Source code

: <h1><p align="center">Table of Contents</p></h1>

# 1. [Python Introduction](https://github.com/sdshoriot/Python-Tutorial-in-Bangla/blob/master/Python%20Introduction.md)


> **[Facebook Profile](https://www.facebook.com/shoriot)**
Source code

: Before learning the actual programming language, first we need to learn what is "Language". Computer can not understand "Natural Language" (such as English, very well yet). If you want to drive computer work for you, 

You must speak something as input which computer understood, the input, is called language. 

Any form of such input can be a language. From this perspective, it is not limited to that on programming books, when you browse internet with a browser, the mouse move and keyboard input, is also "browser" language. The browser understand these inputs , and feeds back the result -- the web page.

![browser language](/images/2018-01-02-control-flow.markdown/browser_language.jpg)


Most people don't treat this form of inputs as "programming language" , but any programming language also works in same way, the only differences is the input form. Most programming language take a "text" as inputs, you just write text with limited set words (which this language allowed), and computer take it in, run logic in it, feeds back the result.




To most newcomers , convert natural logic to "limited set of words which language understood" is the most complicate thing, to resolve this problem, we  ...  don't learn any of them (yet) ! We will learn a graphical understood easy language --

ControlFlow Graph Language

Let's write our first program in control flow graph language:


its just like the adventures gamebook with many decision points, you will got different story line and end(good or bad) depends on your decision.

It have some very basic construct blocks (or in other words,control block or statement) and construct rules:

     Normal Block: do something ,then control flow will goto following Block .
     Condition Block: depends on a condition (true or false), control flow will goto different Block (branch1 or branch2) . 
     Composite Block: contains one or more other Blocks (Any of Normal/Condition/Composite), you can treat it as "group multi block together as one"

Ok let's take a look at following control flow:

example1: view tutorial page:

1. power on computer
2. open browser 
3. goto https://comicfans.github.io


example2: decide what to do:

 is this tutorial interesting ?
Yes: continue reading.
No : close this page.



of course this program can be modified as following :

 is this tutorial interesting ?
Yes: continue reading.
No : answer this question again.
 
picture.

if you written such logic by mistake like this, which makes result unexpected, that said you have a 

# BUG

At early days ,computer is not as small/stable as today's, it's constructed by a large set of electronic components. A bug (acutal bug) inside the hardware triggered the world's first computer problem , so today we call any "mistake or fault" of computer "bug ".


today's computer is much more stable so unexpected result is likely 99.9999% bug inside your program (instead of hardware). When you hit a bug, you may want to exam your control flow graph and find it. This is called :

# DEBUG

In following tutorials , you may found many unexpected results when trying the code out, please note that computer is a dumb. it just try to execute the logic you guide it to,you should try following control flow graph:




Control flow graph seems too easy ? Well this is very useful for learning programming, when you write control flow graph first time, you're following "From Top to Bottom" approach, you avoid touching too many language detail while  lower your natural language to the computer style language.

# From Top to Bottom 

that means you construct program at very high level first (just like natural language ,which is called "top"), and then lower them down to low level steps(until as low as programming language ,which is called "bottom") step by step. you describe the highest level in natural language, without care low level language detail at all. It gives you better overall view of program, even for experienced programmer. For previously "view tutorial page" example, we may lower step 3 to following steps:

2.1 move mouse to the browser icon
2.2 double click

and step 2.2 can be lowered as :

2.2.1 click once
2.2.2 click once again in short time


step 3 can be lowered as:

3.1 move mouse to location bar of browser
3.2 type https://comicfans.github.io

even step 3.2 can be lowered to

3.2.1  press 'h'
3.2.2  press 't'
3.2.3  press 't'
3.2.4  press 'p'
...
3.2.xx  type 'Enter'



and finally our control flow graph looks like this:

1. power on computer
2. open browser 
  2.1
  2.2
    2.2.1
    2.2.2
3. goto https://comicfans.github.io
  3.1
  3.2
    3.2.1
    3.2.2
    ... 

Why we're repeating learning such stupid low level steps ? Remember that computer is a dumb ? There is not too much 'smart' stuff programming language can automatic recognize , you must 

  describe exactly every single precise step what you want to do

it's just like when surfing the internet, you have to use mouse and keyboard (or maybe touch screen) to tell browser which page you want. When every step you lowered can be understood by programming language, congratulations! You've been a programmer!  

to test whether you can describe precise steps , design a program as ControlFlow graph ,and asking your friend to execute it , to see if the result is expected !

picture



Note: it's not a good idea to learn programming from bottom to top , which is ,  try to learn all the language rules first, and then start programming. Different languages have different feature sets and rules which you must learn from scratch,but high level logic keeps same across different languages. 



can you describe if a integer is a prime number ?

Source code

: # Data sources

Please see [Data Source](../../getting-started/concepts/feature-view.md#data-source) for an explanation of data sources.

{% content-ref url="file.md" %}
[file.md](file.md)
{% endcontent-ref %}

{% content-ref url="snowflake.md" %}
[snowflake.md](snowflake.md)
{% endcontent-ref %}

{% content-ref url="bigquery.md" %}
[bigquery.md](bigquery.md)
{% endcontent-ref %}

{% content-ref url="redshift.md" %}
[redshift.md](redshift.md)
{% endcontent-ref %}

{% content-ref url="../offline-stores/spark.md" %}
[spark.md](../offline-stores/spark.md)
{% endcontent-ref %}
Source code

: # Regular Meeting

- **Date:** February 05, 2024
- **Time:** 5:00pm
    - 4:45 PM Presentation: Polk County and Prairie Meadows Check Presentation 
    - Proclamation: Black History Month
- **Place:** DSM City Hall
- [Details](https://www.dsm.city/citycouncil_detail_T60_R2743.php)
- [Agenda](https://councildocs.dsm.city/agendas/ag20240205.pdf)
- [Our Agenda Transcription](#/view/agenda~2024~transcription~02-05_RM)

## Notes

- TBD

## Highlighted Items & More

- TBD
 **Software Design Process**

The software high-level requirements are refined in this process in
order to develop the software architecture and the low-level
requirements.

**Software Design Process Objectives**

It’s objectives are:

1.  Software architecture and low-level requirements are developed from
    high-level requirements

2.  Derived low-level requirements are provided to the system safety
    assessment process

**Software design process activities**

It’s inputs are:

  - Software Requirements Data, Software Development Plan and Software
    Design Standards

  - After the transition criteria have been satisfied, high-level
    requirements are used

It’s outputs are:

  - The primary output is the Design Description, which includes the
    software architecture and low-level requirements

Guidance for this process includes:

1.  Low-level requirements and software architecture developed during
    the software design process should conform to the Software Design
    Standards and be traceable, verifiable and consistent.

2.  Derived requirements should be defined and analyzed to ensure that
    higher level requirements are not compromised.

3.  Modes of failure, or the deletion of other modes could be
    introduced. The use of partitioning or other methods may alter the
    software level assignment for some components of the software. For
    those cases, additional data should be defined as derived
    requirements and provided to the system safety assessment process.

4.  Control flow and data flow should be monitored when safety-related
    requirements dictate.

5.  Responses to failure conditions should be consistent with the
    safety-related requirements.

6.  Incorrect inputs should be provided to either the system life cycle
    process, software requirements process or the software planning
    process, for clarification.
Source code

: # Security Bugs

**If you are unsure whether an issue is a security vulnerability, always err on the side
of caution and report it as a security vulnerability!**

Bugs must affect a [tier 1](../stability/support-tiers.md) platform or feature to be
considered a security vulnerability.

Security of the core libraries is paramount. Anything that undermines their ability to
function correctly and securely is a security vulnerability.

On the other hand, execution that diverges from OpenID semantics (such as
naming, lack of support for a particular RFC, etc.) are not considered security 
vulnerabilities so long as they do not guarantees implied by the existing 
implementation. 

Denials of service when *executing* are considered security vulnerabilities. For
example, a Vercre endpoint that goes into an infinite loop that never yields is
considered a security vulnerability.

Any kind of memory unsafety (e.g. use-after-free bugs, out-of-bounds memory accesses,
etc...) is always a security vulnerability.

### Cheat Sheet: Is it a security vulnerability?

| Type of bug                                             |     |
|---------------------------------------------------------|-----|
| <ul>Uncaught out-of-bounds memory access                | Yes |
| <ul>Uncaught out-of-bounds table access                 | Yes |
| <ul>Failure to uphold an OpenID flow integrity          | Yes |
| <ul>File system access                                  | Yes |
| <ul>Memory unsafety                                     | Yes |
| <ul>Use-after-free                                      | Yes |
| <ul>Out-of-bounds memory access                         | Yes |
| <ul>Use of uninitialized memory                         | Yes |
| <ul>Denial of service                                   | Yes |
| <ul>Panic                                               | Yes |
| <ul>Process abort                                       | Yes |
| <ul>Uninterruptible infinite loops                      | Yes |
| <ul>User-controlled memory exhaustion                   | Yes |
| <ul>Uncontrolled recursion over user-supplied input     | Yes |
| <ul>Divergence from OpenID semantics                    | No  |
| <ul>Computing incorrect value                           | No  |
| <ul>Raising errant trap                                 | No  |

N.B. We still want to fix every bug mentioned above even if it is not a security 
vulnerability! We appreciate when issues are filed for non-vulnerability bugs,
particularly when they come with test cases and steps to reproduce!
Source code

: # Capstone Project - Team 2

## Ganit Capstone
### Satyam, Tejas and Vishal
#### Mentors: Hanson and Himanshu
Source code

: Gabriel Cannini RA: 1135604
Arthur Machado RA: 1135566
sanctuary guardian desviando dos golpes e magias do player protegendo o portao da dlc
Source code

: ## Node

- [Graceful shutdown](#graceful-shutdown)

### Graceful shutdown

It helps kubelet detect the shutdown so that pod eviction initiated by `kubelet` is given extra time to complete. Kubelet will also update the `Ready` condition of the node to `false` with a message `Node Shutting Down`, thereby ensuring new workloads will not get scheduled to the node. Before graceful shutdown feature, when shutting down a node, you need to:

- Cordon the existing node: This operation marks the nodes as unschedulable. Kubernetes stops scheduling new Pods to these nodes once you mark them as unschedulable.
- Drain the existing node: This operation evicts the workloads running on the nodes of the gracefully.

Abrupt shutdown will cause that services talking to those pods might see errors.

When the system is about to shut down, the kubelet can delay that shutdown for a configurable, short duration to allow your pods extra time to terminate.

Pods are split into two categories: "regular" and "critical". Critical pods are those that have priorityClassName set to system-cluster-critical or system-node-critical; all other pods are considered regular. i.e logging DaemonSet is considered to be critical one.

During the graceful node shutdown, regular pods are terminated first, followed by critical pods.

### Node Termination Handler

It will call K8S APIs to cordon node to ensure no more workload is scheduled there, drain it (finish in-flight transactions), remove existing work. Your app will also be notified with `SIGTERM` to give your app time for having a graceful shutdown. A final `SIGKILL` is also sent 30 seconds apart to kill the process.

+ + +

**AIM OF THE EXERCISE:** From the data above, reproduce word for word the lines running from the line with "<ul>Raising errant trap" to the line with "It helps kubelet", ends included.

**RESPONSE BOX:**
| <ul>Raising errant trap                                 | No  |

N.B. We still want to fix every bug mentioned above even if it is not a security 
vulnerability! We appreciate when issues are filed for non-vulnerability bugs,
particularly when they come with test cases and steps to reproduce!
Source code

: # Capstone Project - Team 2

## Ganit Capstone
### Satyam, Tejas and Vishal
#### Mentors: Hanson and Himanshu
Source code

: Gabriel Cannini RA: 1135604
Arthur Machado RA: 1135566
sanctuary guardian desviando dos golpes e magias do player protegendo o portao da dlc
Source code

: ## Node

- [Graceful shutdown](#graceful-shutdown)

### Graceful shutdown

It helps kubelet detect the shutdown so that pod eviction initiated by `kubelet` is given extra time to complete. Kubelet will also update the `Ready` condition of the node to `false` with a message `Node Shutting Down`, thereby ensuring new workloads will not get scheduled to the node. Before graceful shutdown feature, when shutting down a node, you need to:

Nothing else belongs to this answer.